Rabu, 17 Juli 2013

Organisasi Mahasiswa dan Pemira

ORGANISASI MAHASISWA DAN PEMILU RAYA SEBAGAI PENCERDASAN POLITIK MAHASISWA
oleh, Anita (1110015000015)[1]

“Beri aku 10 pemuda cinta tanah air akan ku goncangkan dunia” (Ir.Soekarno)

Pemuda dalam hal ini mahasiswa adalah sosok yang paling dinamis dan tidak dapat dipisahkan dari perjuangan bangsa. Pemuda selalu hadir untuk memberikan sumbangan yang bermakna bagi bangsa Indonesia. Ia selalu tampil untuk menyuarakan dan memperjuangkan nilai-nilai kebenaran dan menentang segala bentuk ketidakadilan pada zamannya. Pemuda adalah penggerak utama sejarah Bangsa.

Mahasiswa dalam Kiprahnya di Kancah Perpolitikan Indonesia
Agent of change, agent of control, dan social force, gelar itulah yang sering nobatkan kepada mahasiswa yang mengenyam pendidikan di perguruan tinggi. Sebagai agent of change atau agen perubahan, mahasiswa sebagai pemuda memiliki jiwa tangguh untuk melakukan perubahan. Sebagaimana yang telah diketahui, pemuda adalah motor penggerak revolusi dan reformasi politik di Indonesia selama beberapa periode pemerintahan. Secara eksplisit pemuda yang memiliki kedudukan sebagai mahasiswalah yang memberi perubahan besar pada kancah perpolitikan Indonesia.

Sejarah mencatat, mahasiswa mampu menggulingkan beberapa rezim kuat. Pada tahun 1960-an, dengan semboyan TRITURA (Tiga Tuntutan Rakyat), mahasiswa menuntut perubahan dalam segala sisi pada masa pemerintahan Soekarno. Situasi ekonomi dan politik yang kacau menjadi alasan utama mahasiswa melakukan berbagai demonstrasi. Mereka juga menuntut keadilan serta pembubaran Partai Komunis Indonesia (PKI). Secara implisit, gerakan tersebut mampu menggoyangkan kepemimpinan Soekarno hingga akhirnya lahir SUPERSEMAR (Surat Perintah Sebelas Maret) yang menjadi mandat Soekarno kepada Soekarno untuk menanggulangi konflik.
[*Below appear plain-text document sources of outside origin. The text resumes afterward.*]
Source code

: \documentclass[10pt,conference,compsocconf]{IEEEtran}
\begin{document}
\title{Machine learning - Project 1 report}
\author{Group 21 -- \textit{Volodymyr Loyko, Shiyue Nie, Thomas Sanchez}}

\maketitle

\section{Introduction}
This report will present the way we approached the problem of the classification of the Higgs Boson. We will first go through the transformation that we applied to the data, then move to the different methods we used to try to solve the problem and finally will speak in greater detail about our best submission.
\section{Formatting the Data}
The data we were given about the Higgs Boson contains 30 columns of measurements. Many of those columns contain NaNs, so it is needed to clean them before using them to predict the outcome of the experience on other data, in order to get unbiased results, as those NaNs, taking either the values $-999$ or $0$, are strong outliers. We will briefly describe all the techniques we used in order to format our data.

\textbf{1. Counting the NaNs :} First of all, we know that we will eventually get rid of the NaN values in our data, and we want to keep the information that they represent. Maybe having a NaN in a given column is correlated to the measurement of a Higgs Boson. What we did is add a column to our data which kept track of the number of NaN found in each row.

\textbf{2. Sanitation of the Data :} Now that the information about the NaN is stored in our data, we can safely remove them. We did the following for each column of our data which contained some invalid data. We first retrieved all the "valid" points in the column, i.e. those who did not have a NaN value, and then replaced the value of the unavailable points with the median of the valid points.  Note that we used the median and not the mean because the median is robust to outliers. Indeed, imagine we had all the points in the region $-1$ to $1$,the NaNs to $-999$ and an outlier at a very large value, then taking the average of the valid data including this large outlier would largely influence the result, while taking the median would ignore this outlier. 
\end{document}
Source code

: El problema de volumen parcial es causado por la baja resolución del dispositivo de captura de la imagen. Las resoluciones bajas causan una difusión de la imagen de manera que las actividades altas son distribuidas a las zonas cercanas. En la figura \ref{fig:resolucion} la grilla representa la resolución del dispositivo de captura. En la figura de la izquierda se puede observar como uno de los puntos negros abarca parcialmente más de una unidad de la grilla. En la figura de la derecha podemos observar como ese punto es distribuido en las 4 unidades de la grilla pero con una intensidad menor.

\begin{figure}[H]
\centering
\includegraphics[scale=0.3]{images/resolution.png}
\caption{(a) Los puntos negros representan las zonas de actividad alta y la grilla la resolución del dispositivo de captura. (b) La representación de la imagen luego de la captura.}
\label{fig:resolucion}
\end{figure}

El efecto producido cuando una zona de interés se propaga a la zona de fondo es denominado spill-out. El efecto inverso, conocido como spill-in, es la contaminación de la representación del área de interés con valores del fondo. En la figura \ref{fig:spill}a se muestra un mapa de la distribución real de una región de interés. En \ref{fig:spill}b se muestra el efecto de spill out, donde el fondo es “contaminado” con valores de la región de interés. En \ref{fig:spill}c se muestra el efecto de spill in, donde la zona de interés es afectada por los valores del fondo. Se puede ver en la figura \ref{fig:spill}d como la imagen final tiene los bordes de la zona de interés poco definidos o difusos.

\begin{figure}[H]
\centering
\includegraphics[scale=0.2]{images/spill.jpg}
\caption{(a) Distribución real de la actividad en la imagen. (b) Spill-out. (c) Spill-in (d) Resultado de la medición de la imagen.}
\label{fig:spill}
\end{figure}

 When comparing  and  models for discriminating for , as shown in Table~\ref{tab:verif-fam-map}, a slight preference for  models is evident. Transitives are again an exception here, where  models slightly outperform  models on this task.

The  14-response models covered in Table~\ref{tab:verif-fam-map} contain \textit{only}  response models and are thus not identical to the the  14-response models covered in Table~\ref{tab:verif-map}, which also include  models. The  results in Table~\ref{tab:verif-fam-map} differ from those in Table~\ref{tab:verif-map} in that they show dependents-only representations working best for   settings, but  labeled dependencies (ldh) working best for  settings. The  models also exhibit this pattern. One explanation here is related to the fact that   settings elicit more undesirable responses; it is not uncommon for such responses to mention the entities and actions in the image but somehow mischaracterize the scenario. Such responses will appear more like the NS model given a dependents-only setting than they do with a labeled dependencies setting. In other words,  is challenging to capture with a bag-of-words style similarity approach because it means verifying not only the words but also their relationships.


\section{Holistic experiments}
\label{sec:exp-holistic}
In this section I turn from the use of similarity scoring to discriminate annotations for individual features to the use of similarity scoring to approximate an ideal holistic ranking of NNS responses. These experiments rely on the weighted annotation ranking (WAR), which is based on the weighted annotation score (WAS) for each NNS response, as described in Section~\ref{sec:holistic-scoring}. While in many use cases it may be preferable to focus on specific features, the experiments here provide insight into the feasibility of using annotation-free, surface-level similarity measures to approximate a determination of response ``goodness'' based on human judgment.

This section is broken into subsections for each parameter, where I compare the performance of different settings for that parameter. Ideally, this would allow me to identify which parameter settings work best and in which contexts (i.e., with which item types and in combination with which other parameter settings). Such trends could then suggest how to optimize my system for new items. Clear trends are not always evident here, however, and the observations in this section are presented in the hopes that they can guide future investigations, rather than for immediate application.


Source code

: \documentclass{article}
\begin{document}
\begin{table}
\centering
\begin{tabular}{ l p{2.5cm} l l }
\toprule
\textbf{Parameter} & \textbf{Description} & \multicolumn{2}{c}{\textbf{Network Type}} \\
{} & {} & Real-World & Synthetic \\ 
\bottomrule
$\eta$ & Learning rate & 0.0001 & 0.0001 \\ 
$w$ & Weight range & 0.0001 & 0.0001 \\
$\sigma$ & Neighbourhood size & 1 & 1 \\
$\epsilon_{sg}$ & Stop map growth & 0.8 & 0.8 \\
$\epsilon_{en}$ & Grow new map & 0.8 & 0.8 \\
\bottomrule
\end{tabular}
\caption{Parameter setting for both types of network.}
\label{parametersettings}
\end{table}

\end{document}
Dengan mandat tersebut Soekarno akhirnya lengser, digantikan oleh Soeharto yang menjabat paling lama sebagai presiden Indonesia.

Pada era pemerintahan Soeharto mulai berlaku Undang-undang yang secara eksplisit melumpuhkan pergerakan mahasiswa. Tepatnya setelah peristiwa MALARI, undang-undang tersebut membatasi ruang pergerakan mahasiswa yang awalnya terkonsepsi dalam sebuah pergerakan besar yang menyatukan mahasiswa antar universitas. Mahasiswa diciptakan sebagai akademisi yang hanya mengurusi perpolitikan tingkat fakultas. Upaya ini ditempuh karena kekhawatiran rezim orde baru terhadap mahasiswa yang akan menggulingkan pemerintahan otoriter Soeharto. Cara ini terkenal ampuh membendung pergerakan mahasiswa. Selama berpuluh tahun cara ini diterapkan hingga pergantian kepemimpinan menteri P dan K pada tahun 1990.

Berbagai kebijakan orde baru terdiri atas: Pertama, pembekuan organisasi Dema, Kedua, SK Menteri Pendidikan dan Kebudayaan P dan K no. 0156/U/1978 yang berisi Normalisasi Kehidupan Kampus (NKK) serta SK menteri P dan K no. 0137/U/1979 yang berisi aturan bentuk susunan lembaga kemahasiswaan di perguruan tinggi. SK ini melarang pembentukan Dema dan mengizinkan pembentukan Senat Mahasiswa Fakultas (SMF) dan Badan Perwakilan Mahasiswa Fakultas (BPMF). Ketiga, SK Mendikbud no. 0457/U/1990 tentang pedoman umum organisasi kemahasiswaan di perguruan tinggi. Pemerintah menghendaki adanya Senat Mahasiswa Perguruan Tinggi (SMPT), SMF, dan Himpunan Mahasiswa Jurusan (HMJ). Pada awal 1990-an mulai menemui titik terang setelah pergantian menteri P dan K, kebijakan NKK/BKK dicabut dan diganti dengan SK no. 045/U/1990 mengenai Pedoman Umum Organisasi Kemahasiswaan (PUOK), kebijakan ini berisi penetapan Unit Kegiatan Mahasiswa (UKM) yang diakui sebagai bagian dari organisasi kemahasiswaan intra-universitas.[2]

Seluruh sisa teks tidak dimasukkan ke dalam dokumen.